SDCL Energy Efficiency Income (Seeit) has raised £135m via its latest placing, in a sign investor demand for renewables remains red hot despite difficult markets.
On 31 August, the £1.1bn trust said it was hoping to raise £100m by issuing new ordinary shares priced between 113p and 117p each.
But after taking into account the greater demand for the issue, the company’s pipeline and debt facilities, the board upped the size of the issue by over one third.
A total of 118.4 million new ordinary shares will be issued at a price of 114p, a 1.6% discount to the closing price on 31 August.

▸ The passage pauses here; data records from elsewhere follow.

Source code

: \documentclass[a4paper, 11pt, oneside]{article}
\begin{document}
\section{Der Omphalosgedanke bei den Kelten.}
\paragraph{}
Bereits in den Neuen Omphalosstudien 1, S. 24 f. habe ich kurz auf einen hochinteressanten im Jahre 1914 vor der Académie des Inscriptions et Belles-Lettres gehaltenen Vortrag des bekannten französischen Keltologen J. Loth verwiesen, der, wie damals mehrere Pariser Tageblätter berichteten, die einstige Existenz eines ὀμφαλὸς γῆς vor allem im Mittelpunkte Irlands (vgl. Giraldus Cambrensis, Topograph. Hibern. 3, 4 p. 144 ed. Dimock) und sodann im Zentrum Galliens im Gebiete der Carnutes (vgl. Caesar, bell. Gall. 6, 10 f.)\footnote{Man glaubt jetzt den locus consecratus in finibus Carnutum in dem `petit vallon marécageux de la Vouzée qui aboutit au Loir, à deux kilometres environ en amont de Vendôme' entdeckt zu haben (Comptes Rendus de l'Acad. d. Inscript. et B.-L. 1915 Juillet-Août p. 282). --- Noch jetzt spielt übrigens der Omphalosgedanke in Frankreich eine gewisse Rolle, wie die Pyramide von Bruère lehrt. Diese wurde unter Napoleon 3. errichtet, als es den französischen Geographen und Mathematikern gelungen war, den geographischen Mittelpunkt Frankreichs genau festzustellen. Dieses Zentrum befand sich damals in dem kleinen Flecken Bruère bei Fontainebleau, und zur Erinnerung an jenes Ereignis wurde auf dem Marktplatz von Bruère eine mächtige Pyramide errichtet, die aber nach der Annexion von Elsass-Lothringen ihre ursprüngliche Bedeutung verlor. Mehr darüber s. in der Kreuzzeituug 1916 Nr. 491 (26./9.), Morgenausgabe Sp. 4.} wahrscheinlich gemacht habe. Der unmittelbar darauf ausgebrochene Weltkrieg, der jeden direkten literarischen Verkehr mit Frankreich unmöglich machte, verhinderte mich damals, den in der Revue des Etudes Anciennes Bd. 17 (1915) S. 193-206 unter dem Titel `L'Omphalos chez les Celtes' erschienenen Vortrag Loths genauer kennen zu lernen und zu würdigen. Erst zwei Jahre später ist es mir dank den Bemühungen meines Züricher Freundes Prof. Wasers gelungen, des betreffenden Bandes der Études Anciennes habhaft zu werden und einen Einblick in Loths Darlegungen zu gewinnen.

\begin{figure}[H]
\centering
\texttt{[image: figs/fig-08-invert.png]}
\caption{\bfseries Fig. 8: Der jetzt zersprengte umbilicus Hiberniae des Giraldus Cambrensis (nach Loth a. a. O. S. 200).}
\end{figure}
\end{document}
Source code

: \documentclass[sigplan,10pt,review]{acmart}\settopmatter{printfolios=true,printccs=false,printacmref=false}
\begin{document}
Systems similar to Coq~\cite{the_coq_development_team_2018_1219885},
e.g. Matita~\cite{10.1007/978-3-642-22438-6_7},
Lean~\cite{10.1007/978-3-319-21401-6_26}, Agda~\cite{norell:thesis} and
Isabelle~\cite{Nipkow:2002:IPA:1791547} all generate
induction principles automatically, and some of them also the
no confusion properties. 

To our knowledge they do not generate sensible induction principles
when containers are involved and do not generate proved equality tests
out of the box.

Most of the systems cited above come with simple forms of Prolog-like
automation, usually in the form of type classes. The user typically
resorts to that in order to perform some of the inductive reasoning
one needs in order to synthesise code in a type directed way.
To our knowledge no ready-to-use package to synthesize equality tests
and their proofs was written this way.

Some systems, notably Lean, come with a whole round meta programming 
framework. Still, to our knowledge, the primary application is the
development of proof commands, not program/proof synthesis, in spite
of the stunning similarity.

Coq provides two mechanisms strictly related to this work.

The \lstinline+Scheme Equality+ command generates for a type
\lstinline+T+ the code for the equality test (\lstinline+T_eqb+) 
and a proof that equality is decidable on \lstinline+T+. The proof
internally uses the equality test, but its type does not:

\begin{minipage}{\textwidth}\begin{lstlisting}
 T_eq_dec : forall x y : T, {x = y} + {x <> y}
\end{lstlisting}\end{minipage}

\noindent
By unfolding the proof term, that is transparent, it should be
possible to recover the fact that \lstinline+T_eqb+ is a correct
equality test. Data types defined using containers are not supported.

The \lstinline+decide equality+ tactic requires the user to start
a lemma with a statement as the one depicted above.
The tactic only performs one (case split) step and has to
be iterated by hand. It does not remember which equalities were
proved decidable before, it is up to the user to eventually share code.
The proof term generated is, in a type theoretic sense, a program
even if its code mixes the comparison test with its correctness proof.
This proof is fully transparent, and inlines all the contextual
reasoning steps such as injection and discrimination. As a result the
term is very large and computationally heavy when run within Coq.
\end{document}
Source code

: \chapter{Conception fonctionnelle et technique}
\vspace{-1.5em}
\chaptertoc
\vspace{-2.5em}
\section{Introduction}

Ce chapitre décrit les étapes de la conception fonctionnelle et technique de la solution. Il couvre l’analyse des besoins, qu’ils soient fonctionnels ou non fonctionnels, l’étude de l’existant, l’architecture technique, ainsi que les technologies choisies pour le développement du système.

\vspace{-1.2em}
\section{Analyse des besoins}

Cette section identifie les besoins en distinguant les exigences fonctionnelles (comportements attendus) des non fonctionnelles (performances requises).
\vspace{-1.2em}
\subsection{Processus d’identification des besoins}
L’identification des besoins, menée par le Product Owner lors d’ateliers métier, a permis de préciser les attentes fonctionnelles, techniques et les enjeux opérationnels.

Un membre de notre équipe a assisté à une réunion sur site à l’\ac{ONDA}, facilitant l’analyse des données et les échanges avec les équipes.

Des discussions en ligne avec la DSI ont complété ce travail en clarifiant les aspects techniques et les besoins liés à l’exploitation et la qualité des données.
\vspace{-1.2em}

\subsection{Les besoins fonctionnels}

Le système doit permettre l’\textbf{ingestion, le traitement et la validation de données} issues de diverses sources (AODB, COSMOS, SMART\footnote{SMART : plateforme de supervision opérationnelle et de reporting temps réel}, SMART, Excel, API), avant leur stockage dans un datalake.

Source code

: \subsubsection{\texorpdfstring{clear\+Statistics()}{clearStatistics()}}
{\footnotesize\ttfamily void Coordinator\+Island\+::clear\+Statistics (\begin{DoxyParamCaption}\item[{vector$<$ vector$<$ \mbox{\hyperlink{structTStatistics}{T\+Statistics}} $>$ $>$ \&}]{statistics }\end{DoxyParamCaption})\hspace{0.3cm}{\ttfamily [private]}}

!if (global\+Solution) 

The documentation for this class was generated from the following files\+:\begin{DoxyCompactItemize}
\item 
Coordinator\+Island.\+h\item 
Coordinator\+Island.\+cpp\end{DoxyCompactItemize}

This includes 5.1 million shares which will be issued under a retail offer.
Seeit teased a pipeline of further investment opportunities in its latest annual report, which revealed the trust’s pre-tax profits had more than doubled.
It has generated a share price total return of 9.2% in the past year, according to Trustnet, while its net asset value is up 11.4%. This is less than the average trust in the Renewable Energy Infrastructure sector, which is up 13.5%.
At a time when most IPOs and fundraisings have ground to a halt, trusts specialising in clean energy have continued to attract client cash.
Data from the Association of Investment Companies shows the Renewable Energy Infrastructure sector attracted £1.2bn in secondary fundraisings in the first six months of 2022, more than any other category.
Trust secondary fundraisings have hit £4bn so far this year, with Infrastructure (£621m) and Property – UK Commercial (£557m) also seeing decent demand.